CODEX Entry 1211: Human DNA
The primary difference between humans and great apes, is that humans have 23 pairs of chromosomes and other great apes have 24. All members of Hominidae except humans, Neanderthals, and Denisovans have 24 pairs of chromosomes. In the human evolutionary lineage, two ancestral ape chromosomes fused at their telomeres, producing human chromosome 2. Chromosome 2 represents 8% of the building material of DNA. There are nine other major chromosomal differences between chimpanzees and humans. Chromosome segment inversions on human chromosomes 1, 4, 5, 9, 12, 15, 16, 17, 18. In fact, only 13 Chromosomes are the same.
These differences at the gene level are beginning to be understood, and the differences between individual humans and common chimpanzees are about 10 times the typical difference between pairs of humans. For example, the forkhead-box P2 transcription factor, which is involved in speech development, is different in the human lineage. Several genes involved in hearing are also different. The genetic differences between human and chimpanzee genes are thirty-five million single-nucleotide changes, five million insertion/deletion events, and various chromosomal rearrangements. Gene duplications account for most of the sequence differences between humans and chimps. Single-base-pair substitutions account for about half as much genetic change as does gene duplication.

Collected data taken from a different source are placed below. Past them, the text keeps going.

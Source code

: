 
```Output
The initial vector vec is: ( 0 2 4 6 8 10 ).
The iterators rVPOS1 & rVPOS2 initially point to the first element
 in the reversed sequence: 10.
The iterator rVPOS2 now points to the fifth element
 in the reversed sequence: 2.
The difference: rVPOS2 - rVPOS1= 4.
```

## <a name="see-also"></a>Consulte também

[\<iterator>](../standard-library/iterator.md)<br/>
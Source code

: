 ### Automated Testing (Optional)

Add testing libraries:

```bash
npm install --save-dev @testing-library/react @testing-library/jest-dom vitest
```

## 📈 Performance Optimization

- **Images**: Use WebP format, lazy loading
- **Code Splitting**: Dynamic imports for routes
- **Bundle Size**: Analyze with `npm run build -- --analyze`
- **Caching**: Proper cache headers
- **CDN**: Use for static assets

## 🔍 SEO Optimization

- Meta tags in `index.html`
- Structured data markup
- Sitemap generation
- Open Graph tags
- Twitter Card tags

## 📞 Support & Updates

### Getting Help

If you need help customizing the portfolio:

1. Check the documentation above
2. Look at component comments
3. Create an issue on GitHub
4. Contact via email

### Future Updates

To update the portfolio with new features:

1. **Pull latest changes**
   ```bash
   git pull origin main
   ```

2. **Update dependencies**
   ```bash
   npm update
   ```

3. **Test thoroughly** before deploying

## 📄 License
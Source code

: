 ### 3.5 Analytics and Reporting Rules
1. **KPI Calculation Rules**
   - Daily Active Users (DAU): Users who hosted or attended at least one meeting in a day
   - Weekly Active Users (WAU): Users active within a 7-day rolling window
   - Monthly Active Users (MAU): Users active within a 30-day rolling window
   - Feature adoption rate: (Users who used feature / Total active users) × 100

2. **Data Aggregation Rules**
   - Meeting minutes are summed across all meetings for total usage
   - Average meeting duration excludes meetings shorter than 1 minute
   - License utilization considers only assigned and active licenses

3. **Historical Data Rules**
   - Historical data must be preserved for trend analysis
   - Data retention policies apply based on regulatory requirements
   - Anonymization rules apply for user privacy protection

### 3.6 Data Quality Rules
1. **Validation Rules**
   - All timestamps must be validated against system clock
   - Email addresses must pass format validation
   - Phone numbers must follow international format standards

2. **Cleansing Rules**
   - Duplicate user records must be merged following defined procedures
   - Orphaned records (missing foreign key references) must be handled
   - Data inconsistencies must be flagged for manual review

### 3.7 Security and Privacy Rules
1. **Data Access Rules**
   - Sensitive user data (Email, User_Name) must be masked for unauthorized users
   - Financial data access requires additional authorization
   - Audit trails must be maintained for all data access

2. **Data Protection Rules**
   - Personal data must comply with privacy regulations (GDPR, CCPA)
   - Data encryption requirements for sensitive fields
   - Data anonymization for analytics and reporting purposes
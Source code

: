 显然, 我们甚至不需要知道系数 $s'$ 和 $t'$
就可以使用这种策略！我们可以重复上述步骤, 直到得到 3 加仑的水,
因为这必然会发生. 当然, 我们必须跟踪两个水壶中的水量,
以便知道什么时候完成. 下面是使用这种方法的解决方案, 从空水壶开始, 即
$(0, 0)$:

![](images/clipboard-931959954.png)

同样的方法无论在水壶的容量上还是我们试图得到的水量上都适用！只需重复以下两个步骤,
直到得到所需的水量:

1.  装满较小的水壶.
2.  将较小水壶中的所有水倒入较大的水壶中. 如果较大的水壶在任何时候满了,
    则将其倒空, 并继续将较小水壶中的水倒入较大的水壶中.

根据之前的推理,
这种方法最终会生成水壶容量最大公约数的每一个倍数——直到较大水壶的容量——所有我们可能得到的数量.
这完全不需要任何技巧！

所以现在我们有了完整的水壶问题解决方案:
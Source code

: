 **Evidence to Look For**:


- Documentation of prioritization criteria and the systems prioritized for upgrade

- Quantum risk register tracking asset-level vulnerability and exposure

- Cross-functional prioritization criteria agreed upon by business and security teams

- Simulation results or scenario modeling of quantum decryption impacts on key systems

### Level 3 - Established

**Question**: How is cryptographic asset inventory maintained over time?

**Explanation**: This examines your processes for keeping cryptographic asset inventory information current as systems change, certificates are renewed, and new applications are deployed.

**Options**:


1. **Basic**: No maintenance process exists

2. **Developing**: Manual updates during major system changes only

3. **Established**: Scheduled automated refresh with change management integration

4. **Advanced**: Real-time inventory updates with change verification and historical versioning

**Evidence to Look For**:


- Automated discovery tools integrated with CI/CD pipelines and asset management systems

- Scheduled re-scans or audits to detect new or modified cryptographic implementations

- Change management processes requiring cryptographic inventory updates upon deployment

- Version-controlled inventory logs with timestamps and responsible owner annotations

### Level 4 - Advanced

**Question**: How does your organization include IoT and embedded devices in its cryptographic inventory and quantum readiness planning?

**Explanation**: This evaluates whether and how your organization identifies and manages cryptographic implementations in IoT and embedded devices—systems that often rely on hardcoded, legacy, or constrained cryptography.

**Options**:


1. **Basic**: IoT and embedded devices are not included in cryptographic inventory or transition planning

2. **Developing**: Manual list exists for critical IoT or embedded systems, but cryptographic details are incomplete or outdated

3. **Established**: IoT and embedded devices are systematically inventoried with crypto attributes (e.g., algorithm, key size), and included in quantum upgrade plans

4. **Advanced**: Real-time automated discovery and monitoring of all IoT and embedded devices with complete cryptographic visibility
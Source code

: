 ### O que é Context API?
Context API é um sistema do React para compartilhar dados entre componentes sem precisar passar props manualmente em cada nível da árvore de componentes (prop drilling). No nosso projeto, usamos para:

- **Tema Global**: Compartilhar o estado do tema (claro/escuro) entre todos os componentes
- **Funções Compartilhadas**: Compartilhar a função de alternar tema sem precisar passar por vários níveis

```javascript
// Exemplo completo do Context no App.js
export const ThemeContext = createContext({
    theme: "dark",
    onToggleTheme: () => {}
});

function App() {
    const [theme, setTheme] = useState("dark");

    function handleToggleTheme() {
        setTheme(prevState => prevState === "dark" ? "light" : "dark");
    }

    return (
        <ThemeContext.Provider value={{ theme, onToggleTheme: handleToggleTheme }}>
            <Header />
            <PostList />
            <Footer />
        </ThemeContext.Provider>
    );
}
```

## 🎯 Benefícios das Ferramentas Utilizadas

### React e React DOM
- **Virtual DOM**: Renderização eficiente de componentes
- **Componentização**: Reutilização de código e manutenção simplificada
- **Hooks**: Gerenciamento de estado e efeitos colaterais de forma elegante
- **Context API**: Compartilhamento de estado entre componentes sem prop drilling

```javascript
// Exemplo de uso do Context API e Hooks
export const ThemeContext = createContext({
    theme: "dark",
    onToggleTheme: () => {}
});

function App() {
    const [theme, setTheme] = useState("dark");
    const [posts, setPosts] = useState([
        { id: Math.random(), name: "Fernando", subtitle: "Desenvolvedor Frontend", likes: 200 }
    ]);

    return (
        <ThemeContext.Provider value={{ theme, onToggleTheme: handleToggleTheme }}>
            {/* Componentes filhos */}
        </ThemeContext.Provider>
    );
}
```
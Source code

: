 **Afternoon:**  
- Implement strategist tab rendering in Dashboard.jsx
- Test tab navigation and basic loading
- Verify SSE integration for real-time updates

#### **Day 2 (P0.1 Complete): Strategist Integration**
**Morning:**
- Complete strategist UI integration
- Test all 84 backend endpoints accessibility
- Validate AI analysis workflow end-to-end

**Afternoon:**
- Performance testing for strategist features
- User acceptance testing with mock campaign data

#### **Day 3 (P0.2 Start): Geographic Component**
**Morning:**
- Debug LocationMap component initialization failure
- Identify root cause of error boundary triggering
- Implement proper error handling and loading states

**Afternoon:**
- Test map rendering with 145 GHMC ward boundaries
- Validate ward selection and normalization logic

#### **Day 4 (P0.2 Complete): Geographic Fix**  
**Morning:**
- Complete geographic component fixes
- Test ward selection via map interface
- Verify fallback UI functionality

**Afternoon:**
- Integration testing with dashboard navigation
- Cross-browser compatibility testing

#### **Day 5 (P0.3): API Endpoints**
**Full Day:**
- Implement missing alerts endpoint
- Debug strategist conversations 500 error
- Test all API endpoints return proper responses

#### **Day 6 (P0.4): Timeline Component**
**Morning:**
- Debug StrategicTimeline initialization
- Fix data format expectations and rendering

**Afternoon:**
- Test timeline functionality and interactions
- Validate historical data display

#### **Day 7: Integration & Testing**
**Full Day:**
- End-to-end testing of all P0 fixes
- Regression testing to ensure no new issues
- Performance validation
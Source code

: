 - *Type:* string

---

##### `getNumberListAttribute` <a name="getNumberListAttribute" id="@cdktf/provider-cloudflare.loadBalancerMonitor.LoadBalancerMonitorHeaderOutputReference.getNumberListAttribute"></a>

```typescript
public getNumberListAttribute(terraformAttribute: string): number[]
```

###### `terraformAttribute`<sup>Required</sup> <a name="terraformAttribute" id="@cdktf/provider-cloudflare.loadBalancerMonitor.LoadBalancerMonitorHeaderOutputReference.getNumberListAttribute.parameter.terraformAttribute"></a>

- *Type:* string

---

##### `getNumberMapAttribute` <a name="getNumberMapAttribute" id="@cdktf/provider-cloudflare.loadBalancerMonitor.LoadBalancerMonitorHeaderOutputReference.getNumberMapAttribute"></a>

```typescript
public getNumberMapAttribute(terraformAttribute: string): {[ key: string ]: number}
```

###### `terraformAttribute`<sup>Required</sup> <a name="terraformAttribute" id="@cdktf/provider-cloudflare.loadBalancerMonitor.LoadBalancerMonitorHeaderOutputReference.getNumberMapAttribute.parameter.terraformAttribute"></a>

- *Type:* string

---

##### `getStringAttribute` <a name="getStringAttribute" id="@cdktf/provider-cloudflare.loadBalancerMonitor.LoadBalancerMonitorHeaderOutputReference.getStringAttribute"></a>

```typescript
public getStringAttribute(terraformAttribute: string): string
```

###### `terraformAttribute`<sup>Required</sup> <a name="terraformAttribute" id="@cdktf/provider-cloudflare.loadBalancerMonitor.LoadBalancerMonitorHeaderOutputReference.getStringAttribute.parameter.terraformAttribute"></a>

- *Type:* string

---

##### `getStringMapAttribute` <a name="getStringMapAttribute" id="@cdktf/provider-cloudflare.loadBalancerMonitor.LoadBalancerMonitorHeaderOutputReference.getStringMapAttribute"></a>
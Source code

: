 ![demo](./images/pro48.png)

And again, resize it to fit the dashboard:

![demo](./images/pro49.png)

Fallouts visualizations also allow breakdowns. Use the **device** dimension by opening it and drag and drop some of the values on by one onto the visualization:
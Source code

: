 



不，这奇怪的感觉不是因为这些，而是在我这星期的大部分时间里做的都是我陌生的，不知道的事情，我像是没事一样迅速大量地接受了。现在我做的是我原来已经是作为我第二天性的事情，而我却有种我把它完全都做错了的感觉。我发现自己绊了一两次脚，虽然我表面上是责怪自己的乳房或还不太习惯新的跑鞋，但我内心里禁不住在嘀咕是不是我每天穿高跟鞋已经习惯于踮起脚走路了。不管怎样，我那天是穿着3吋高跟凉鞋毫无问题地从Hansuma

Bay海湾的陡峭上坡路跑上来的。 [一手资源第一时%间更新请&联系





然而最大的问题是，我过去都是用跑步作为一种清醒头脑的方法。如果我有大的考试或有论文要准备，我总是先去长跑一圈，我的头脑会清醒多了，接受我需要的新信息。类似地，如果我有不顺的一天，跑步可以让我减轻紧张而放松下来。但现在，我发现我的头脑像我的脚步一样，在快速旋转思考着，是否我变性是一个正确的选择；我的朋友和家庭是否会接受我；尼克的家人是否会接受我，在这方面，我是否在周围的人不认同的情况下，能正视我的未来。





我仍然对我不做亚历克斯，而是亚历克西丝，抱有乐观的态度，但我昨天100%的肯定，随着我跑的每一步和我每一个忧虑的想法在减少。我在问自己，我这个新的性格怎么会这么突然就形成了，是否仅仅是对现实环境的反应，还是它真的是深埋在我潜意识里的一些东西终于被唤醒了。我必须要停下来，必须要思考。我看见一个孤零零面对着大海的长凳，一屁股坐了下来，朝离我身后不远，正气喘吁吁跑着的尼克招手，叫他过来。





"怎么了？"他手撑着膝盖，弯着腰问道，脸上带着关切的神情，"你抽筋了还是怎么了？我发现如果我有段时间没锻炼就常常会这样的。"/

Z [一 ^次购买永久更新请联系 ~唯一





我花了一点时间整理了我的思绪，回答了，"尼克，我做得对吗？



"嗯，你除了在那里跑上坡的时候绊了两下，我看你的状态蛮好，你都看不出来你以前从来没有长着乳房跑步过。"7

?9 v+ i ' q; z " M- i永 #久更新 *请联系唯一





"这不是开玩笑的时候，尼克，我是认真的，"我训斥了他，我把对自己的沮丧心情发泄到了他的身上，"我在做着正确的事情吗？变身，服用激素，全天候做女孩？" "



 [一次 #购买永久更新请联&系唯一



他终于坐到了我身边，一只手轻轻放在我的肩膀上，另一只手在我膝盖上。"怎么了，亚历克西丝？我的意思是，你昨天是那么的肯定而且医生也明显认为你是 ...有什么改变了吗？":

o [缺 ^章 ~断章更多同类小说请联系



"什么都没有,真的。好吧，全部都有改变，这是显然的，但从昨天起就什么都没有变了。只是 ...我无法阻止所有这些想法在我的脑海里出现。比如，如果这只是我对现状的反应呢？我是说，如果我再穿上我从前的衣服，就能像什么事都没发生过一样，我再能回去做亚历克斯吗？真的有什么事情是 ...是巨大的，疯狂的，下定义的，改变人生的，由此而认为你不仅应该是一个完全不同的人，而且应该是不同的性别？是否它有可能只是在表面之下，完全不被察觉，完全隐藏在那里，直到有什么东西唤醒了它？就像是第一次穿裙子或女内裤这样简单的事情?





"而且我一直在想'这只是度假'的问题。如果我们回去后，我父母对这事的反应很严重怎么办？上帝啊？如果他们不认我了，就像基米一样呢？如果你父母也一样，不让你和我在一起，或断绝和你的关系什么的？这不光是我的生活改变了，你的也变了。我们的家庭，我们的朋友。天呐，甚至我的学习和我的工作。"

Evidence has been discovered of non-mutation and not vertical DNA evolution from sequences of proteins, RNA, and DNA, indicating that organisms have been involved in exchanges of genetic material across diverse groups in processes known as horizontal gene transfer or HGT. The true extent of HGT in bacteria and archaea has now been firmly established, with 80 percent of their DNA showing signs of horizontal transfer. Bacteria and archaea are the oldest life forms on earth and represent 90% of earth’s biomass. The most likely agent of this genetic shuffling is currently believed to be viruses, which effectively cut and paste DNA into cells from one genome into another, often across great taxonomic distances. In fact, by some reckoning 40 to 50 per cent of the human genome consists of DNA imported horizontally by viruses, some of which have taken on vital biological functions. Some old earth creationists believe that HGT is proof of a creator slicing and splicing DNA from a number of sources to make the first man.
It is famously indicated that 98.5% of our DNA is the same as that coded in chimpanzees. But if the two genomes are first lined up with the parts of each genome that are similar next to each other, after this alignment, only 2400 million of the human genome’s 3165 million ’letters’ align with the chimpanzee genome, or 76%. Adding artificial gaps, and places where there are single letters, or 2 to 1 genome match differences, this drops to 70%. Some scientists have argued that the 24% of the human genome that does not line up with the chimpanzee genome is useless ”junk DNA”. However, it now seems that this DNA could contain over 600 protein-coding genes, and also code for functional RNA molecules. At present we cannot fully assess the difference in structure of the two genomes, because the human genome was used as a template, or ”scaffold”, when the chimpanzee draft genome was assembled.